==== DATA

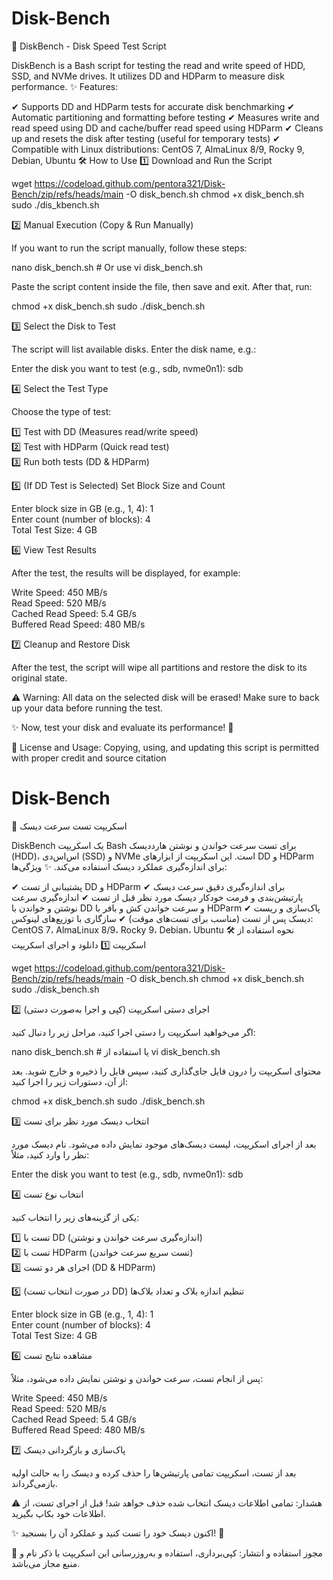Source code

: # Disk-Bench
🚀 DiskBench - Disk Speed Test Script

DiskBench is a Bash script for testing the read and write speed of HDD, SSD, and NVMe drives. It utilizes DD and HDParm to measure disk performance.
✨ Features:

✔ Supports DD and HDParm tests for accurate disk benchmarking
✔ Automatic partitioning and formatting before testing
✔ Measures write and read speed using DD and cache/buffer read speed using HDParm
✔ Cleans up and resets the disk after testing (useful for temporary tests)
✔ Compatible with Linux distributions: CentOS 7, AlmaLinux 8/9, Rocky 9, Debian, Ubuntu
🛠 How to Use
1️⃣ Download and Run the Script

wget https://codeload.github.com/pentora321/Disk-Bench/zip/refs/heads/main -O disk_bench.sh
chmod +x disk_bench.sh
sudo ./dis_kbench.sh

2️⃣ Manual Execution (Copy & Run Manually)

If you want to run the script manually, follow these steps:

nano disk_bench.sh  # Or use vi disk_bench.sh

Paste the script content inside the file, then save and exit. After that, run:

chmod +x disk_bench.sh
sudo ./disk_bench.sh

3️⃣ Select the Disk to Test

The script will list available disks. Enter the disk name, e.g.:

Enter the disk you want to test (e.g., sdb, nvme0n1): sdb

4️⃣ Select the Test Type

Choose the type of test:

1️⃣  Test with DD (Measures read/write speed)  
2️⃣  Test with HDParm (Quick read test)  
3️⃣  Run both tests (DD & HDParm)  

5️⃣ (If DD Test is Selected) Set Block Size and Count

Enter block size in GB (e.g., 1, 4): 1  
Enter count (number of blocks): 4  
Total Test Size: 4 GB

6️⃣ View Test Results

After the test, the results will be displayed, for example:

Write Speed: 450 MB/s  
Read Speed: 520 MB/s  
Cached Read Speed: 5.4 GB/s  
Buffered Read Speed: 480 MB/s  

7️⃣ Cleanup and Restore Disk

After the test, the script will wipe all partitions and restore the disk to its original state.

⚠ Warning: All data on the selected disk will be erased! Make sure to back up your data before running the test.

✨ Now, test your disk and evaluate its performance! 🚀

📌 License and Usage:
Copying, using, and updating this script is permitted with proper credit and source citation

# Disk-Bench
🚀  اسکریپت تست سرعت دیسک

DiskBench یک اسکریپت Bash برای تست سرعت خواندن و نوشتن هارددیسک (HDD)، اس‌اس‌دی (SSD) و NVMe است. این اسکریپت از ابزارهای DD و HDParm برای اندازه‌گیری عملکرد دیسک استفاده می‌کند.
✨ ویژگی‌ها:

✔ پشتیبانی از تست DD و HDParm برای اندازه‌گیری دقیق سرعت دیسک
✔ پارتیشن‌بندی و فرمت خودکار دیسک مورد نظر قبل از تست
✔ اندازه‌گیری سرعت نوشتن و خواندن با DD و سرعت خواندن کش و بافر با HDParm
✔ پاک‌سازی و ریست دیسک پس از تست (مناسب برای تست‌های موقت)
✔ سازگاری با توزیع‌های لینوکس: CentOS 7، AlmaLinux 8/9، Rocky 9، Debian، Ubuntu
🛠 نحوه استفاده از اسکریپت
1️⃣ دانلود و اجرای اسکریپت

wget https://codeload.github.com/pentora321/Disk-Bench/zip/refs/heads/main -O disk_bench.sh
chmod +x disk_bench.sh
sudo ./disk_bench.sh

2️⃣ اجرای دستی اسکریپت (کپی و اجرا به‌صورت دستی)

اگر می‌خواهید اسکریپت را دستی اجرا کنید، مراحل زیر را دنبال کنید:

nano disk_bench.sh  # یا استفاده از vi disk_bench.sh

محتوای اسکریپت را درون فایل جای‌گذاری کنید، سپس فایل را ذخیره و خارج شوید. بعد از آن، دستورات زیر را اجرا کنید:

chmod +x disk_bench.sh
sudo ./disk_bench.sh

3️⃣ انتخاب دیسک مورد نظر برای تست

بعد از اجرای اسکریپت، لیست دیسک‌های موجود نمایش داده می‌شود. نام دیسک مورد نظر را وارد کنید، مثلاً:

Enter the disk you want to test (e.g., sdb, nvme0n1): sdb

4️⃣ انتخاب نوع تست

یکی از گزینه‌های زیر را انتخاب کنید:

1️⃣  تست با DD (اندازه‌گیری سرعت خواندن و نوشتن)  
2️⃣  تست با HDParm (تست سریع سرعت خواندن)  
3️⃣  اجرای هر دو تست (DD & HDParm)  

5️⃣ (در صورت انتخاب تست DD) تنظیم اندازه بلاک و تعداد بلاک‌ها

Enter block size in GB (e.g., 1, 4): 1  
Enter count (number of blocks): 4  
Total Test Size: 4 GB

6️⃣ مشاهده نتایج تست

پس از انجام تست، سرعت خواندن و نوشتن نمایش داده می‌شود، مثلاً:

Write Speed: 450 MB/s  
Read Speed: 520 MB/s  
Cached Read Speed: 5.4 GB/s  
Buffered Read Speed: 480 MB/s  

7️⃣ پاک‌سازی و بازگردانی دیسک

بعد از تست، اسکریپت تمامی پارتیشن‌ها را حذف کرده و دیسک را به حالت اولیه بازمی‌گرداند.

⚠ هشدار: تمامی اطلاعات دیسک انتخاب شده حذف خواهد شد! قبل از اجرای تست، از اطلاعات خود بکاپ بگیرید.

✨ اکنون دیسک خود را تست کنید و عملکرد آن را بسنجید! 🚀

📌 مجوز استفاده و انتشار:
کپی‌برداری، استفاده و به‌روزرسانی این اسکریپت با ذکر نام و منبع مجاز می‌باشد.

========

* **WORK ORDER**
Reproduce every entry word for word, but skip any pictures.

* **SOLUTION TO THIS PROBLEM**
Source code

: # Disk-Bench
🚀 DiskBench - Disk Speed Test Script

DiskBench is a Bash script for testing the read and write speed of HDD, SSD, and NVMe drives. It utilizes DD and HDParm to measure disk performance.
✨ Features:

✔ Supports DD and HDParm tests for accurate disk benchmarking
✔ Automatic partitioning and formatting before testing
✔ Measures write and read speed using DD and cache/buffer read speed using HDParm
✔ Cleans up and resets the disk after testing (useful for temporary tests)
✔ Compatible with Linux distributions: CentOS 7, AlmaLinux 8/9, Rocky 9, Debian, Ubuntu
🛠 How to Use
1️⃣ Download and Run the Script

wget https://codeload.github.com/pentora321/Disk-Bench/zip/refs/heads/main -O disk_bench.sh
chmod +x disk_bench.sh
sudo ./dis_kbench.sh

2️⃣ Manual Execution (Copy & Run Manually)

If you want to run the script manually, follow these steps:

nano disk_bench.sh  # Or use vi disk_bench.sh

Paste the script content inside the file, then save and exit. After that, run:

chmod +x disk_bench.sh
sudo ./disk_bench.sh

3️⃣ Select the Disk to Test

The script will list available disks. Enter the disk name, e.g.:

Enter the disk you want to test (e.g., sdb, nvme0n1): sdb

4️⃣ Select the Test Type

Choose the type of test:

1️⃣  Test with DD (Measures read/write speed)  
2️⃣  Test with HDParm (Quick read test)  
3️⃣  Run both tests (DD & HDParm)  

5️⃣ (If DD Test is Selected) Set Block Size and Count

Enter block size in GB (e.g., 1, 4): 1  
Enter count (number of blocks): 4  
Total Test Size: 4 GB

6️⃣ View Test Results

After the test, the results will be displayed, for example:

Write Speed: 450 MB/s  
Read Speed: 520 MB/s  
Cached Read Speed: 5.4 GB/s  
Buffered Read Speed: 480 MB/s  

7️⃣ Cleanup and Restore Disk

After the test, the script will wipe all partitions and restore the disk to its original state.

⚠ Warning: All data on the selected disk will be erased! Make sure to back up your data before running the test.

✨ Now, test your disk and evaluate its performance! 🚀

📌 License and Usage:
Copying, using, and updating this script is permitted with proper credit and source citation

# Disk-Bench
🚀  اسکریپت تست سرعت دیسک

DiskBench یک اسکریپت Bash برای تست سرعت خواندن و نوشتن هارددیسک (HDD)، اس‌اس‌دی (SSD) و NVMe است. این اسکریپت از ابزارهای DD و HDParm برای اندازه‌گیری عملکرد دیسک استفاده می‌کند.
✨ ویژگی‌ها:

✔ پشتیبانی از تست DD و HDParm برای اندازه‌گیری دقیق سرعت دیسک
✔ پارتیشن‌بندی و فرمت خودکار دیسک مورد نظر قبل از تست
✔ اندازه‌گیری سرعت نوشتن و خواندن با DD و سرعت خواندن کش و بافر با HDParm
✔ پاک‌سازی و ریست دیسک پس از تست (مناسب برای تست‌های موقت)
✔ سازگاری با توزیع‌های لینوکس: CentOS 7، AlmaLinux 8/9، Rocky 9، Debian، Ubuntu
🛠 نحوه استفاده از اسکریپت
1️⃣ دانلود و اجرای اسکریپت

wget https://codeload.github.com/pentora321/Disk-Bench/zip/refs/heads/main -O disk_bench.sh
chmod +x disk_bench.sh
sudo ./disk_bench.sh

2️⃣ اجرای دستی اسکریپت (کپی و اجرا به‌صورت دستی)

اگر می‌خواهید اسکریپت را دستی اجرا کنید، مراحل زیر را دنبال کنید:

nano disk_bench.sh  # یا استفاده از vi disk_bench.sh

محتوای اسکریپت را درون فایل جای‌گذاری کنید، سپس فایل را ذخیره و خارج شوید. بعد از آن، دستورات زیر را اجرا کنید:

chmod +x disk_bench.sh
sudo ./disk_bench.sh

3️⃣ انتخاب دیسک مورد نظر برای تست

بعد از اجرای اسکریپت، لیست دیسک‌های موجود نمایش داده می‌شود. نام دیسک مورد نظر را وارد کنید، مثلاً:

Enter the disk you want to test (e.g., sdb, nvme0n1): sdb

4️⃣ انتخاب نوع تست

یکی از گزینه‌های زیر را انتخاب کنید:

1️⃣  تست با DD (اندازه‌گیری سرعت خواندن و نوشتن)  
2️⃣  تست با HDParm (تست سریع سرعت خواندن)  
3️⃣  اجرای هر دو تست (DD & HDParm)  

5️⃣ (در صورت انتخاب تست DD) تنظیم اندازه بلاک و تعداد بلاک‌ها

Enter block size in GB (e.g., 1, 4): 1  
Enter count (number of blocks): 4  
Total Test Size: 4 GB

6️⃣ مشاهده نتایج تست

پس از انجام تست، سرعت خواندن و نوشتن نمایش داده می‌شود، مثلاً:

Write Speed: 450 MB/s  
Read Speed: 520 MB/s  
Cached Read Speed: 5.4 GB/s  
Buffered Read Speed: 480 MB/s  

7️⃣ پاک‌سازی و بازگردانی دیسک

بعد از تست، اسکریپت تمامی پارتیشن‌ها را حذف کرده و دیسک را به حالت اولیه بازمی‌گرداند.

⚠ هشدار: تمامی اطلاعات دیسک انتخاب شده حذف خواهد شد! قبل از اجرای تست، از اطلاعات خود بکاپ بگیرید.

✨ اکنون دیسک خود را تست کنید و عملکرد آن را بسنجید! 🚀

📌 مجوز استفاده و انتشار:
کپی‌برداری، استفاده و به‌روزرسانی این اسکریپت با ذکر نام و منبع مجاز می‌باشد.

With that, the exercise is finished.